Durin and Thorin are two prominent names in the lore of J.R.R. Tolkien’s Middle-earth, especially in The Hobbit and The Lord of the Rings. Both of them are dwarves of royal descent, belonging to the clan of Durin’s Folk, also known as the Longbeards. But how exactly are they related to each other? And what is their significance in the history and fate of their people? In this article, we will explore the genealogy and legacy of Durin and Thorin, and reveal the truth about their relationship.
Who is Durin?
Durin is the name of several dwarf-kings in Tolkien’s legendarium, all of them claiming to be reincarnations or descendants of the original Durin, also known as Durin the Deathless. He was the eldest and most revered of the seven fathers of the dwarves, who were created by the Vala Aulë in the First Age.
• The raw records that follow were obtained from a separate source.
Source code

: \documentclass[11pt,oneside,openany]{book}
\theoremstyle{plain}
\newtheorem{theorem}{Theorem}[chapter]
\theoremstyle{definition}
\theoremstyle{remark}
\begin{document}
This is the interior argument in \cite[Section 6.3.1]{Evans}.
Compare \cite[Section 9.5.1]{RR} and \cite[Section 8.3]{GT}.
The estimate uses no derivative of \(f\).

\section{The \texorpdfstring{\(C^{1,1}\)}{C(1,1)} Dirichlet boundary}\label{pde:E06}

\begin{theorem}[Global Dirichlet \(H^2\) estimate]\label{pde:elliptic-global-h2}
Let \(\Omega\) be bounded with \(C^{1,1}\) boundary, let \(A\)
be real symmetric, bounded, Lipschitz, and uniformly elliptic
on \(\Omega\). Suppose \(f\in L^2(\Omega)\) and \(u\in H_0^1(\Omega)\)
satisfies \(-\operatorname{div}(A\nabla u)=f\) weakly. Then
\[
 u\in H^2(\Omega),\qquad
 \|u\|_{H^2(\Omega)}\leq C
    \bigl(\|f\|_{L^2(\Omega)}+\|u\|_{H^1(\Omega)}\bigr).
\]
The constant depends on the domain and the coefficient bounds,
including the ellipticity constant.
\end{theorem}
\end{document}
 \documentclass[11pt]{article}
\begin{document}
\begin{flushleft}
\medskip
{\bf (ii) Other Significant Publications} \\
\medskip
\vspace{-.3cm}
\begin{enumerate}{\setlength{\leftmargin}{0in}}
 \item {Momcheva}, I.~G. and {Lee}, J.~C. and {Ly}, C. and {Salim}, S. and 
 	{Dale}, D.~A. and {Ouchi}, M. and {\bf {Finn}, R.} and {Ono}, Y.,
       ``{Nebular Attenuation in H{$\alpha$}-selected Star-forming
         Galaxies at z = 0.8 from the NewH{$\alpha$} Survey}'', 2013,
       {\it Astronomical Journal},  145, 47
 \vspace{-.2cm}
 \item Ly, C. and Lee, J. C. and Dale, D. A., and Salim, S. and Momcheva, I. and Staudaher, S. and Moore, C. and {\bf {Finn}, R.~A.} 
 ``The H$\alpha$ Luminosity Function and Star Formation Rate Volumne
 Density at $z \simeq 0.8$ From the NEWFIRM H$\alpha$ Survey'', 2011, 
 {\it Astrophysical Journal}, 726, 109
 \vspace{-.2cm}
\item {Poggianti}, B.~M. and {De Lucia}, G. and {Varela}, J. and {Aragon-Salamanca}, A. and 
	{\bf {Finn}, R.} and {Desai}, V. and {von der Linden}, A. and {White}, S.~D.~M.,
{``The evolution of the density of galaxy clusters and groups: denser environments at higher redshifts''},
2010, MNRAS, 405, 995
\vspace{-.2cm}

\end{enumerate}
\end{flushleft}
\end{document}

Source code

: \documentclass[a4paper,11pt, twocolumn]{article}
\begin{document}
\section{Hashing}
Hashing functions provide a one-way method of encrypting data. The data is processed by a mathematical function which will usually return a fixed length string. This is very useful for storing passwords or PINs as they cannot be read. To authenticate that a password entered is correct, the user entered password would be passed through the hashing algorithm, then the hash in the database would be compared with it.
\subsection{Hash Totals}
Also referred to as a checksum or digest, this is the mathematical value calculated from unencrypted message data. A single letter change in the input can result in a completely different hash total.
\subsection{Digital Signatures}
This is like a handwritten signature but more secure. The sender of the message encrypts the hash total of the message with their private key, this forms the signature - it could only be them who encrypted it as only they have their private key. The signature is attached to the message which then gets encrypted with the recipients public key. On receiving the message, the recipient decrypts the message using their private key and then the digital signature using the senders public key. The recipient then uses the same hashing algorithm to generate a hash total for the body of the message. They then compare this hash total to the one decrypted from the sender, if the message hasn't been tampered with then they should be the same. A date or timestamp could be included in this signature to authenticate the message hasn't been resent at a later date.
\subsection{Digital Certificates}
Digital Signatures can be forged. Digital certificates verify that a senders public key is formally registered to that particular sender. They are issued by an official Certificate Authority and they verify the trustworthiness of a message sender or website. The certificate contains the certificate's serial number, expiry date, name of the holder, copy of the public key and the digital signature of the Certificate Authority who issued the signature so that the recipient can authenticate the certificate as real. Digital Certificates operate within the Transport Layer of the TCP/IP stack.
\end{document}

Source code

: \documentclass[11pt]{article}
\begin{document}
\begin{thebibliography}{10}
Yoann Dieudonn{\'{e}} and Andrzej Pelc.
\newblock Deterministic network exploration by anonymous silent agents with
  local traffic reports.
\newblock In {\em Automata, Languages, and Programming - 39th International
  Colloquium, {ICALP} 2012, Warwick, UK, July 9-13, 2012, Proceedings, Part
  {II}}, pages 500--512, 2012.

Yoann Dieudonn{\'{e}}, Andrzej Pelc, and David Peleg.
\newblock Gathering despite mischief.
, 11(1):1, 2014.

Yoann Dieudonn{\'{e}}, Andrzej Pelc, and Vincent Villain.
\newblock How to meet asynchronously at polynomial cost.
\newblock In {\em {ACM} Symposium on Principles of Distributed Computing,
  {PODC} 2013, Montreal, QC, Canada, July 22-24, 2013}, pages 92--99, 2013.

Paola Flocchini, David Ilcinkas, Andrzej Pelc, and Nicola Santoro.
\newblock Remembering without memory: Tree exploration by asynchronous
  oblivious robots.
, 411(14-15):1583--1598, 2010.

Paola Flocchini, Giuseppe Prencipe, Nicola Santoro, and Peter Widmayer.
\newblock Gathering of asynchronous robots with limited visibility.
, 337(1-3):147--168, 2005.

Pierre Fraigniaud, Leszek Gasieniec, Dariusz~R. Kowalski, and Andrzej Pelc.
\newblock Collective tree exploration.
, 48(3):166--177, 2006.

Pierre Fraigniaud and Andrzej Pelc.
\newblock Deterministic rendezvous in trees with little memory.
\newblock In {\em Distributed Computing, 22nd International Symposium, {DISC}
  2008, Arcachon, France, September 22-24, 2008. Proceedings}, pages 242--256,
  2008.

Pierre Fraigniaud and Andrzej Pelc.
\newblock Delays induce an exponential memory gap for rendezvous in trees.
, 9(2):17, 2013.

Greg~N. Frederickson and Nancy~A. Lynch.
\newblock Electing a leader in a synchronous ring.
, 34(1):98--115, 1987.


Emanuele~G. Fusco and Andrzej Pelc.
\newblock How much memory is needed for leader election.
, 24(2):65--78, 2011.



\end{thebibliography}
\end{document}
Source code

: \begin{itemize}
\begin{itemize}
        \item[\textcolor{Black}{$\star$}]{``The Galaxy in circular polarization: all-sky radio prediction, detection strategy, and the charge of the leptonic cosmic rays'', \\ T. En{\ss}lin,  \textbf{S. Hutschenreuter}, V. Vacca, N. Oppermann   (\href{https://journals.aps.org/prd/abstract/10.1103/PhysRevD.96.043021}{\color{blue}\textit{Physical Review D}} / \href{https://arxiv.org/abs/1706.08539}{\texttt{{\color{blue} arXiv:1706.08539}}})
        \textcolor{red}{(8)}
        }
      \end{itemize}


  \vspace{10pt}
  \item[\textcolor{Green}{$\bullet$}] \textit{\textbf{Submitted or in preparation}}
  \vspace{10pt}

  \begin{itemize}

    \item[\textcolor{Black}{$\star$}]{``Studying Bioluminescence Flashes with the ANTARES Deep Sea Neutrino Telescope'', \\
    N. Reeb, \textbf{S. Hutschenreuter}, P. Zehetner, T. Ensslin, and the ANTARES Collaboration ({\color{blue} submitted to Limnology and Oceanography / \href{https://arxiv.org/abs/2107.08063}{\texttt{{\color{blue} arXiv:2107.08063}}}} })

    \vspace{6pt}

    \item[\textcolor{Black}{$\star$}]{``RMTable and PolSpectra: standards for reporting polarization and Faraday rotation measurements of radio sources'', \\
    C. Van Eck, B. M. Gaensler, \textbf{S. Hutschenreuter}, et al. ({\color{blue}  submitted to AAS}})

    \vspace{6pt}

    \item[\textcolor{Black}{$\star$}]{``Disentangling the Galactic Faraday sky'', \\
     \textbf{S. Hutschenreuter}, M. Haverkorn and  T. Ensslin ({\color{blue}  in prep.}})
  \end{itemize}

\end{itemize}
Durin was the founder and first king of Khazad-dûm, also known as Moria, the greatest and most ancient of the dwarf-kingdoms. He was also the discoverer of mithril, a rare and precious metal that was mined only in Moria.
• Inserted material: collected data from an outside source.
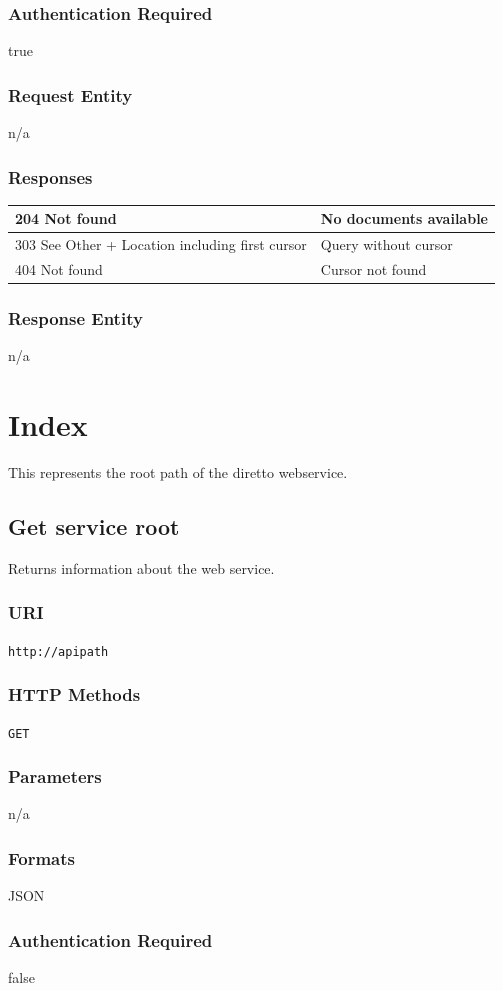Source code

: \documentclass[10pt]{article}
\begin{document}
\subsubsection{Authentication Required}
true
\subsubsection{Request Entity}
n/a
\subsubsection{Responses}
\begin{tabular}{|l|l|}\hline
204 Not found & No documents available \\
\hline
303 See Other + Location including first cursor & Query without cursor \\
\hline
404 Not found & Cursor not found \\
\hline
\end{tabular}
\subsubsection{Response Entity}
n/a
\section{Index}
This represents the root path of the diretto webservice.
\subsection{Get service root }
Returns information about the web service.
\subsubsection{URI}
\texttt{http://apipath
}\subsubsection{HTTP Methods}
\texttt{GET}
\subsubsection{Parameters}
n/a
\subsubsection{Formats}
JSON
\subsubsection{Authentication Required}
false
\end{document}

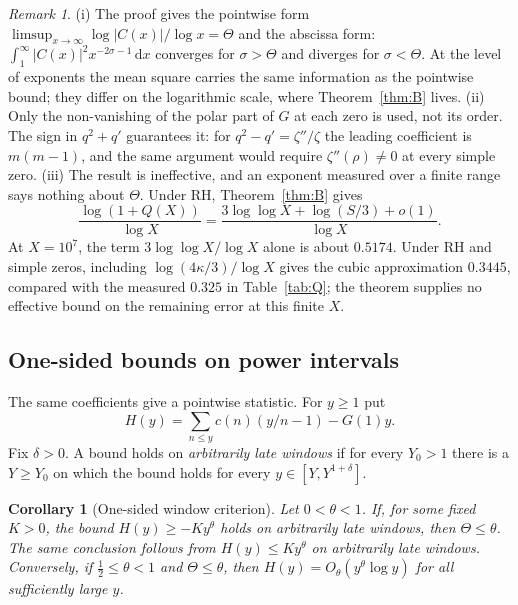 \documentclass[11pt]{amsart}
\newtheorem{corollary}[lemma]{Corollary}
\theoremstyle{remark}
\newtheorem{remark}[lemma]{Remark}
\theoremstyle{definition}
\newcommand{\dd}{\,\mathrm{d}}
\begin{document}
\begin{remark}\label{rem:A}
(i) The proof gives the pointwise form $\limsup_{x\to\infty}\log|C(x)|/\log x=\Theta$ and the abscissa form: $\int_1^\infty|C(x)|^2x^{-2\sigma-1}\dd x$ converges for $\sigma>\Theta$ and diverges for $\sigma<\Theta$. At the level of exponents the mean square carries the same information as the pointwise bound; they differ on the logarithmic scale, where Theorem~\ref{thm:B} lives.
(ii) Only the non-vanishing of the polar part of $G$ at each zero is used, not its order. The sign in $q^2+q'$ guarantees it: for $q^2-q'=\zeta''/\zeta$ the leading coefficient is $m(m-1)$, and the same argument would require $\zeta''(\rho)\ne0$ at every simple zero.
(iii) The result is ineffective, and an exponent measured over a finite range says nothing about $\Theta$. Under RH, Theorem~\ref{thm:B} gives
\[
\frac{\log(1+Q(X))}{\log X}
=\frac{3\log\log X+\log(S/3)+o(1)}{\log X}.
\]
At $X=10^7$, the term $3\log\log X/\log X$ alone is about $0.5174$. Under RH and simple zeros, including $\log(4\kappa/3)/\log X$ gives the cubic approximation $0.3445$, compared with the measured $0.325$ in Table~\ref{tab:Q}; the theorem supplies no effective bound on the remaining error at this finite $X$.
\end{remark}

\subsection{One-sided bounds on power intervals}\label{sec:windows}
The same coefficients give a pointwise statistic. For $y\ge1$ put
\[
 H(y)=\sum_{n\le y}c(n)(y/n-1)-G(1)y .
\]
Fix $\delta>0$. A bound holds on \emph{arbitrarily late windows} if for every
$Y_0>1$ there is a $Y\ge Y_0$ on which the bound holds for every
$y\in[Y,Y^{1+\delta}]$.

\begin{corollary}[One-sided window criterion]\label{cor:windows}
Let $0<\theta<1$. If, for some fixed $K>0$, the bound $H(y)\ge-Ky^\theta$
holds on arbitrarily late windows, then $\Theta\le\theta$.
The same conclusion follows from $H(y)\le Ky^\theta$ on arbitrarily late windows.
Conversely, if $\tfrac12\le\theta<1$ and $\Theta\le\theta$, then
$H(y)=O_\theta(y^\theta\log y)$ for all sufficiently large $y$.
\end{corollary}
\end{document}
Durin’s line was blessed with longevity and royal authority among the dwarves. His heirs were called Durin’s Folk or the Longbeards, and they ruled over Khazad-dûm for many generations, until it was infested by a Balrog in the Third Age. Durin’s Folk then wandered in exile, seeking new homes in Erebor (the Lonely Mountain), Ered Luin (the Blue Mountains), and elsewhere.
The most notable of Durin’s successors were:
- Durin II, who lived during the Second Age and received one of the Seven Rings of Power from Celebrimbor, the elven-smith who forged them.
- Durin III, who was also a ring-bearer and a friend of Celebrimbor. He ruled Khazad-dûm when Sauron forged the One Ring and tried to enslave the other ring-bearers.
- Durin IV, who was featured in The Rings of Power series on Amazon Prime Video. He was a brave and noble prince who fought against Sauron’s forces in Eregion and defended Khazad-dûm from invasion.
- Durin VI, who was killed by the Balrog that awakened in Moria. He was also known as Durin the Last.
- Durin VII, who was prophesied to be the last reincarnation of Durin the Deathless. He lived at the end of the Third Age or the beginning of the Fourth Age, and led his people back to Moria to reclaim it from evil.
Who is Thorin?
Thorin is one of many descendants of Durin’s bloodline, with him being the grandson of Durin IV. He was also known as Thorin Oakenshield, because he used an oak branch as a shield in the Battle of Azanulbizar, where he fought against the orcs that had occupied Moria.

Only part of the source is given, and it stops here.